Exercise goal :: From the entries below, report how many lines contain the string "http". Give only that number.

Stored records:

*-*-*

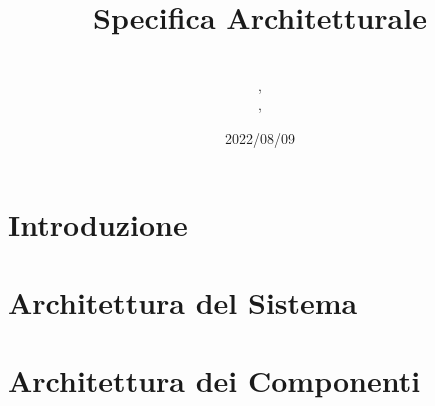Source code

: \documentclass{classes/base}
\title{Specifica Architetturale}
\date{2022/08/09}
\author{\\ \marcov, \\ \marcob, \\ \matteo}
\begin{document}
	\maketitle
	\newpage
	
	\newpage
	\tableofcontents
	\newpage
	\listoffigures
  
	\newpage
	\section{Introduzione}
	

	\newpage
	\section{Architettura del Sistema}
	

	\newpage
	\section{Architettura dei Componenti}
	
\end{document}
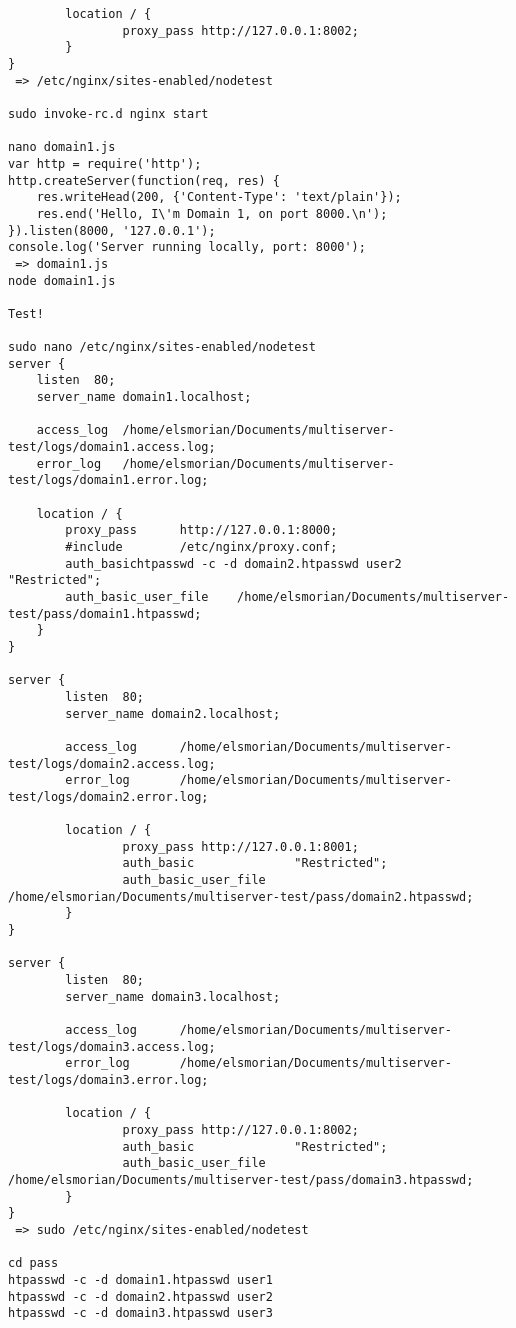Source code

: \documentclass[A4paper,11pt]{article}
\begin{document}
\begin{lstlisting}
        location / {
                proxy_pass http://127.0.0.1:8002;
        }
}
 => /etc/nginx/sites-enabled/nodetest

sudo invoke-rc.d nginx start

nano domain1.js
var http = require('http');
http.createServer(function(req, res) {
	res.writeHead(200, {'Content-Type': 'text/plain'});
	res.end('Hello, I\'m Domain 1, on port 8000.\n');
}).listen(8000, '127.0.0.1');
console.log('Server running locally, port: 8000');
 => domain1.js
node domain1.js

Test!

sudo nano /etc/nginx/sites-enabled/nodetest
server {
	listen	80;
	server_name domain1.localhost;

	access_log 	/home/elsmorian/Documents/multiserver-test/logs/domain1.access.log;
	error_log	/home/elsmorian/Documents/multiserver-test/logs/domain1.error.log;
	
	location / {
		proxy_pass 		http://127.0.0.1:8000;
		#include 		/etc/nginx/proxy.conf;
		auth_basichtpasswd -c -d domain2.htpasswd user2		"Restricted";
		auth_basic_user_file	/home/elsmorian/Documents/multiserver-test/pass/domain1.htpasswd;
	}
}

server {
        listen  80;
        server_name domain2.localhost;

        access_log      /home/elsmorian/Documents/multiserver-test/logs/domain2.access.log;
        error_log       /home/elsmorian/Documents/multiserver-test/logs/domain2.error.log;

        location / {
                proxy_pass http://127.0.0.1:8001;
                auth_basic              "Restricted";
                auth_basic_user_file    /home/elsmorian/Documents/multiserver-test/pass/domain2.htpasswd;
        }
}

server {
        listen  80;
        server_name domain3.localhost;

        access_log      /home/elsmorian/Documents/multiserver-test/logs/domain3.access.log;
        error_log       /home/elsmorian/Documents/multiserver-test/logs/domain3.error.log;

        location / {
                proxy_pass http://127.0.0.1:8002;
                auth_basic              "Restricted";
                auth_basic_user_file    /home/elsmorian/Documents/multiserver-test/pass/domain3.htpasswd;
        }
}
 => sudo /etc/nginx/sites-enabled/nodetest

cd pass
htpasswd -c -d domain1.htpasswd user1
htpasswd -c -d domain2.htpasswd user2
htpasswd -c -d domain3.htpasswd user3


\end{lstlisting}
\end{document}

*-*-*

Result for this task :: 6